Security is a game of cat and mouse. Attackers will continue to innovate attack methods, and browser vendors are also adopting new defensive measures to stay ahead. Chrome continues to build a more powerful multi-process architecture on the basis of the sandbox and website isolation. Through the integration of fuzzy processing, a stronger security line of defense is built for users. But this main line of defense has reached its limit, and Google can no longer rely solely on this strategy to defeat brutal attacks.
Chrome software engineers pointed out in a report released on May 23 last year that 70% of serious security vulnerabilities came from memory security issues. More importantly, half of the security flaws in the Chrome browser are use-after-free vulnerabilities. These security problems come from the incorrect management of the memory pointer, which makes the Chrome browser further attacked.
Sacrificing performance in exchange for safety
Today, the Chrome security team announced their solutions to browser memory security issues, one of which involves performance at the expense.
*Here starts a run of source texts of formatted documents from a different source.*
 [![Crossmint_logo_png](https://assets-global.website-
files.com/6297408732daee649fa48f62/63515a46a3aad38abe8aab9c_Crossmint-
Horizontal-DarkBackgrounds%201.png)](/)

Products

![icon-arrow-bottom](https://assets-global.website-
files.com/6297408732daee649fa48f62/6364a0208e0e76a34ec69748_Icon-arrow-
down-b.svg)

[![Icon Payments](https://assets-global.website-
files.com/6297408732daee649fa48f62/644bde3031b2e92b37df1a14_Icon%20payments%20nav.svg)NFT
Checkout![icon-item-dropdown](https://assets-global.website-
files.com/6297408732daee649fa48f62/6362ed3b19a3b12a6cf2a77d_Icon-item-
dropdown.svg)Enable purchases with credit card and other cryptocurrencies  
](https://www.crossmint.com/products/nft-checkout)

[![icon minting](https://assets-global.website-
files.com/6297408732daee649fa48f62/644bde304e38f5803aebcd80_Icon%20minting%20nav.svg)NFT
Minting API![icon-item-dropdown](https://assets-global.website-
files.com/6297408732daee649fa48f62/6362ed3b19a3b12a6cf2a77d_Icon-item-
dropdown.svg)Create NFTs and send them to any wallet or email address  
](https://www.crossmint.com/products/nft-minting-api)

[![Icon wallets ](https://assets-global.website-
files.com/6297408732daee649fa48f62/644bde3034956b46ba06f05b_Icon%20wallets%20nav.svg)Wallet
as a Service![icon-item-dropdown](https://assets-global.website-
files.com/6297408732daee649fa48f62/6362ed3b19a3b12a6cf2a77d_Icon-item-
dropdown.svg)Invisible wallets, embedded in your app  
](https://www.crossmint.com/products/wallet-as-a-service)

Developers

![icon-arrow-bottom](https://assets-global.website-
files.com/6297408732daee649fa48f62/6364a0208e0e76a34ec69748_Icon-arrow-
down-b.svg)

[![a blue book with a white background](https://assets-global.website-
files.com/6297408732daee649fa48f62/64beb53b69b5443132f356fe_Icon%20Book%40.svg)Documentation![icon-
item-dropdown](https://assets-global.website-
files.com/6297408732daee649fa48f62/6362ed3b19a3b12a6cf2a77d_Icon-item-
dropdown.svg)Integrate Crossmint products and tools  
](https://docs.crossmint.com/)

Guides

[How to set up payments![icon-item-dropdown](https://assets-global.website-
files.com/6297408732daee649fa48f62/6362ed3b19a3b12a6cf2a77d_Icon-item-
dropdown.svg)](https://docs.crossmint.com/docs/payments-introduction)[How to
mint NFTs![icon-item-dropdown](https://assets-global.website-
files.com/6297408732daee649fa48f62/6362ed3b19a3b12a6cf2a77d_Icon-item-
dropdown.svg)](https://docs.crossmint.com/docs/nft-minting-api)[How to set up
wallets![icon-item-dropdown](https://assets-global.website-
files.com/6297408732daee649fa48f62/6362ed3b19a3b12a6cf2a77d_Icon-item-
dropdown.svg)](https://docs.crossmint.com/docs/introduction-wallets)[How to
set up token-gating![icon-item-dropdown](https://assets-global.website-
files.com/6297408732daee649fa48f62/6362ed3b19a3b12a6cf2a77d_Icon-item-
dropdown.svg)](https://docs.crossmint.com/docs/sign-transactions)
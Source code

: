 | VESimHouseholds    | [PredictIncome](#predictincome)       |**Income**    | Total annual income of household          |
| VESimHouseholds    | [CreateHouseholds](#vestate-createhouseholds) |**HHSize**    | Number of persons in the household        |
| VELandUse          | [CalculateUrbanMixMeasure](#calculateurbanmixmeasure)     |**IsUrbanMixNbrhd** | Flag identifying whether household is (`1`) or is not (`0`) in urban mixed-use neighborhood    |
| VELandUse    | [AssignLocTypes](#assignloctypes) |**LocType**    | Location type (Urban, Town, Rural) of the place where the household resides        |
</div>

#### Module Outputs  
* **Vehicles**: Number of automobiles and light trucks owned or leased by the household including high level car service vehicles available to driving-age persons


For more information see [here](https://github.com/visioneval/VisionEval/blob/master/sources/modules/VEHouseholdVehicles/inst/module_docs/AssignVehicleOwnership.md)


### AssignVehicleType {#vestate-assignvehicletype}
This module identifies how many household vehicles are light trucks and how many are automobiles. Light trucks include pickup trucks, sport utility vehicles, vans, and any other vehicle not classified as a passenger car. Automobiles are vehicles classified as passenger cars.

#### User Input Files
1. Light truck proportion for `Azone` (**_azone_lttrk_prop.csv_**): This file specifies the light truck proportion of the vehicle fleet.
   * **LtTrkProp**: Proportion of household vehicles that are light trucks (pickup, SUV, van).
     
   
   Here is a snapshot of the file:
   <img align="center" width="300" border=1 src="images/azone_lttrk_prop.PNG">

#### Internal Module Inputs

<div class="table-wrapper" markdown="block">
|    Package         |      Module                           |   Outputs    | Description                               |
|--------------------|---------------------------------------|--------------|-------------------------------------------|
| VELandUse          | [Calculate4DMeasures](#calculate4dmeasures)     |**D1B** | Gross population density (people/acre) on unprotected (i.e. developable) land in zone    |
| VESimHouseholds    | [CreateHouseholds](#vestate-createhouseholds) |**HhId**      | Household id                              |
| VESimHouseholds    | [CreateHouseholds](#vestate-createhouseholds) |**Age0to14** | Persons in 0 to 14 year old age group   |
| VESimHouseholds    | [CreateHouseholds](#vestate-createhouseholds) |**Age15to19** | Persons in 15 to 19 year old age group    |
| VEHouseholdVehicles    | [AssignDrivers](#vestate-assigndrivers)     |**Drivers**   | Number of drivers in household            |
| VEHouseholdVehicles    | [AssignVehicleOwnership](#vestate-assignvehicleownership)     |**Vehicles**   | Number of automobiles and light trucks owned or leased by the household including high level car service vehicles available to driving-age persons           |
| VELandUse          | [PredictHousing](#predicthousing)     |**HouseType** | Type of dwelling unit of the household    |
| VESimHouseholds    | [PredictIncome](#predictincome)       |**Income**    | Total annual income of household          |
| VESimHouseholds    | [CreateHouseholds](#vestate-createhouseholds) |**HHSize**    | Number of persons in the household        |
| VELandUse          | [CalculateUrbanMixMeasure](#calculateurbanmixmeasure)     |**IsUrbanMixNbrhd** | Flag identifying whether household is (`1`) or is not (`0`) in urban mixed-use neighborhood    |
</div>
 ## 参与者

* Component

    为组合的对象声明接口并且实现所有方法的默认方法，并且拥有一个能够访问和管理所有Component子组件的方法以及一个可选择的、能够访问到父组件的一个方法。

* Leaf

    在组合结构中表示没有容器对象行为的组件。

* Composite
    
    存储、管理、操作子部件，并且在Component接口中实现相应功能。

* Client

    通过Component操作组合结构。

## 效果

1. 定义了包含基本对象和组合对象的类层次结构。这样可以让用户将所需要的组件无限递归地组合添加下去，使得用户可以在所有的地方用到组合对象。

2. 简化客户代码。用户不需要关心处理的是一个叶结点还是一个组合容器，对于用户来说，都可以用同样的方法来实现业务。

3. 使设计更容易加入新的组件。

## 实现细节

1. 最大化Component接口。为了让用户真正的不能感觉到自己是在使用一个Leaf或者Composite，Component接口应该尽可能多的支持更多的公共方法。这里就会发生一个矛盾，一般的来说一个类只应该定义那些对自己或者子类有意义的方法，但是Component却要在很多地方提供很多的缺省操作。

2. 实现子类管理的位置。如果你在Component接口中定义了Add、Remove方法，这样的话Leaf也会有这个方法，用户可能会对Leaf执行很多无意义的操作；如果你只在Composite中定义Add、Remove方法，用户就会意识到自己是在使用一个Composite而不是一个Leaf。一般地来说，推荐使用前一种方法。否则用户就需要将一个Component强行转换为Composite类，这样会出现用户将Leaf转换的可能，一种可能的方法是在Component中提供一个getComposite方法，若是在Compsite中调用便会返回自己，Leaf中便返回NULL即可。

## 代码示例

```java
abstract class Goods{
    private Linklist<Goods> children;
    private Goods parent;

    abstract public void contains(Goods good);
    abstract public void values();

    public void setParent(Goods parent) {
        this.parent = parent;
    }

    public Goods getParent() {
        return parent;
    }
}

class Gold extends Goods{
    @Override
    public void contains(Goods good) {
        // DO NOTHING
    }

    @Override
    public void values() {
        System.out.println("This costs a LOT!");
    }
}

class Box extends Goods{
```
The Google Chrome security team consists of Andrew Whalley, Dana Jansens, Adrian Taylor, and Nasko Oskov. The team further enumerated the mentioned statistics of security vulnerabilities from memory security flaws.
The three options include
- Check whether the pointer is correct by compile-time to make C++ safer
- Checking whether the pointer is correct through runtime makes C++ more secure
- Research the use of memory-safe languages in some codes in the codebase
Therefore, in order to cope with the common errors in browser memory management, the developers of the Chrome browser proposed the idea of making it more secure by adding runtime checks. Although runtime checking makes Chrome’s C++ language more secure than ever, and not affected by memory security vulnerabilities, it also has some performance costs. The security team further wrote: Checking the correctness of the pointer is an infinitely small cost in terms of memory and CPU time. But for millions of pointers, it will increase.
In other words, the repair of memory defects may be at the cost of some memory and CPU time. Therefore, the overall performance of the browser is affected. For users of the Chrome browser, this trade-off becomes more obvious, because their devices do not have the highest performance CPU and lack memory. Therefore, additional runtime checks may cause the performance of web browsing to slow down slightly.
However, the Chrome security team still pointed out that it is willing to experiment with safer but slower options. But the team is also working hard to write a different language for the browser without additional runtime.